• _YOUR TASK_: Give back exactly the lines of the material below, starting with the line with "Some HDLs work" and going on through the line with "Some HDLs, like".

• _MATERIAL TO PROCESS_:
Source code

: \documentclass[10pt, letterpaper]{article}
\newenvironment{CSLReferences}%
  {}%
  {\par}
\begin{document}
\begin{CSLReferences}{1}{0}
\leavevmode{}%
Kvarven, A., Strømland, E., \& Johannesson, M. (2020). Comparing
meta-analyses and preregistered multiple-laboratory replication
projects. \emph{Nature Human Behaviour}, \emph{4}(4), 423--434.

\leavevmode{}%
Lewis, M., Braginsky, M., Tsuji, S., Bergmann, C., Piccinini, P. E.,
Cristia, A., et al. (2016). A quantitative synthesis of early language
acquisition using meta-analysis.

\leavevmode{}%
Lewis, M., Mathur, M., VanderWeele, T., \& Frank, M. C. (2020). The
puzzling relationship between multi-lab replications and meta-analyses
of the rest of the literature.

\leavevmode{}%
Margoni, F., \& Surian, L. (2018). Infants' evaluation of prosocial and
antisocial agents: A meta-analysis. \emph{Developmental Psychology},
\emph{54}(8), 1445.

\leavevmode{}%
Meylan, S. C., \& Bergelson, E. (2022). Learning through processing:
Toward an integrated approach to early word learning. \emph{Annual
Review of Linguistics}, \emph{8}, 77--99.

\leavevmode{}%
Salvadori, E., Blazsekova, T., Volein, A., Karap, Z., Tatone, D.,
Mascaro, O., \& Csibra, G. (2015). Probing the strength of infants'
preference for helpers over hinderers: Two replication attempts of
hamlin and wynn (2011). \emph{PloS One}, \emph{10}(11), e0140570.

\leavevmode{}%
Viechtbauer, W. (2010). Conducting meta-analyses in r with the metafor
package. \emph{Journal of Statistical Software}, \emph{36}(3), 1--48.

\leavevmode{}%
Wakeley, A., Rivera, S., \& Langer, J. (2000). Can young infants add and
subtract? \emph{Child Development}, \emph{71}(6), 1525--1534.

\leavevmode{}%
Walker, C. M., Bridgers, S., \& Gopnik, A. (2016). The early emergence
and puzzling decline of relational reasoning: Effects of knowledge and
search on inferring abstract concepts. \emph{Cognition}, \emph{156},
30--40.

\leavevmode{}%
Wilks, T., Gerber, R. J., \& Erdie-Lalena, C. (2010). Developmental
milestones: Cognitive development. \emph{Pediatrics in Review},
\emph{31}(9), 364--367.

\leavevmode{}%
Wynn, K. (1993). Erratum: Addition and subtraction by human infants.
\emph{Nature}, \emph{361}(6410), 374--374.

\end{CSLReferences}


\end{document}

* * *

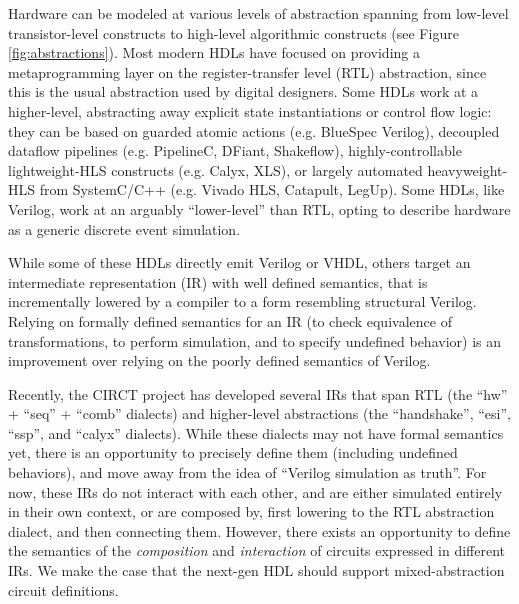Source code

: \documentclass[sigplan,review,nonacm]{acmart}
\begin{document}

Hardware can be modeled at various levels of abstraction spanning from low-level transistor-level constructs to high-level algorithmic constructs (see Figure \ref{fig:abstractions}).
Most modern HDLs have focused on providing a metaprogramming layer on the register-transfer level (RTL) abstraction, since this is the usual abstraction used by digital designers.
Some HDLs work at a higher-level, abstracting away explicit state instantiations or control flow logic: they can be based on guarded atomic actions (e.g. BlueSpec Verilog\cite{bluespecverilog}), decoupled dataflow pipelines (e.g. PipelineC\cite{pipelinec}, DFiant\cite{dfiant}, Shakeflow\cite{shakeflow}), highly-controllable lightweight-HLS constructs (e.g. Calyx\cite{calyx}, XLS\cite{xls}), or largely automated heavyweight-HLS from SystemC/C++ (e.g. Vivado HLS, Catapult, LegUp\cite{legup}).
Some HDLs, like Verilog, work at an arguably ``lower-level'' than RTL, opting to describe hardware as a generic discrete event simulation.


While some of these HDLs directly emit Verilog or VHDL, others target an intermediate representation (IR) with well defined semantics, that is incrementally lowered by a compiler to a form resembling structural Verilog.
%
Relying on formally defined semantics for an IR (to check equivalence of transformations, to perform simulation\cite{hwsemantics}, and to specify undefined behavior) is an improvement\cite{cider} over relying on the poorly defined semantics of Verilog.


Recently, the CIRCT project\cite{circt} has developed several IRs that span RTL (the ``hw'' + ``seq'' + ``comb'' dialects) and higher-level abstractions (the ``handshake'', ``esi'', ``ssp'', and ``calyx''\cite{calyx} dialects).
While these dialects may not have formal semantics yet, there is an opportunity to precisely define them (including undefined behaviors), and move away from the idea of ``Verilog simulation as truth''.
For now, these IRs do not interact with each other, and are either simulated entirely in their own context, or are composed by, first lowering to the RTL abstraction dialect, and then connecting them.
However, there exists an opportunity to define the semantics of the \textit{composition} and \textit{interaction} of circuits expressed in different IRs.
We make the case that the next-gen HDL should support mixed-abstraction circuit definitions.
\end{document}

• _RESULT_:
Some HDLs work at a higher-level, abstracting away explicit state instantiations or control flow logic: they can be based on guarded atomic actions (e.g. BlueSpec Verilog\cite{bluespecverilog}), decoupled dataflow pipelines (e.g. PipelineC\cite{pipelinec}, DFiant\cite{dfiant}, Shakeflow\cite{shakeflow}), highly-controllable lightweight-HLS constructs (e.g. Calyx\cite{calyx}, XLS\cite{xls}), or largely automated heavyweight-HLS from SystemC/C++ (e.g. Vivado HLS, Catapult, LegUp\cite{legup}).
Some HDLs, like Verilog, work at an arguably ``lower-level'' than RTL, opting to describe hardware as a generic discrete event simulation.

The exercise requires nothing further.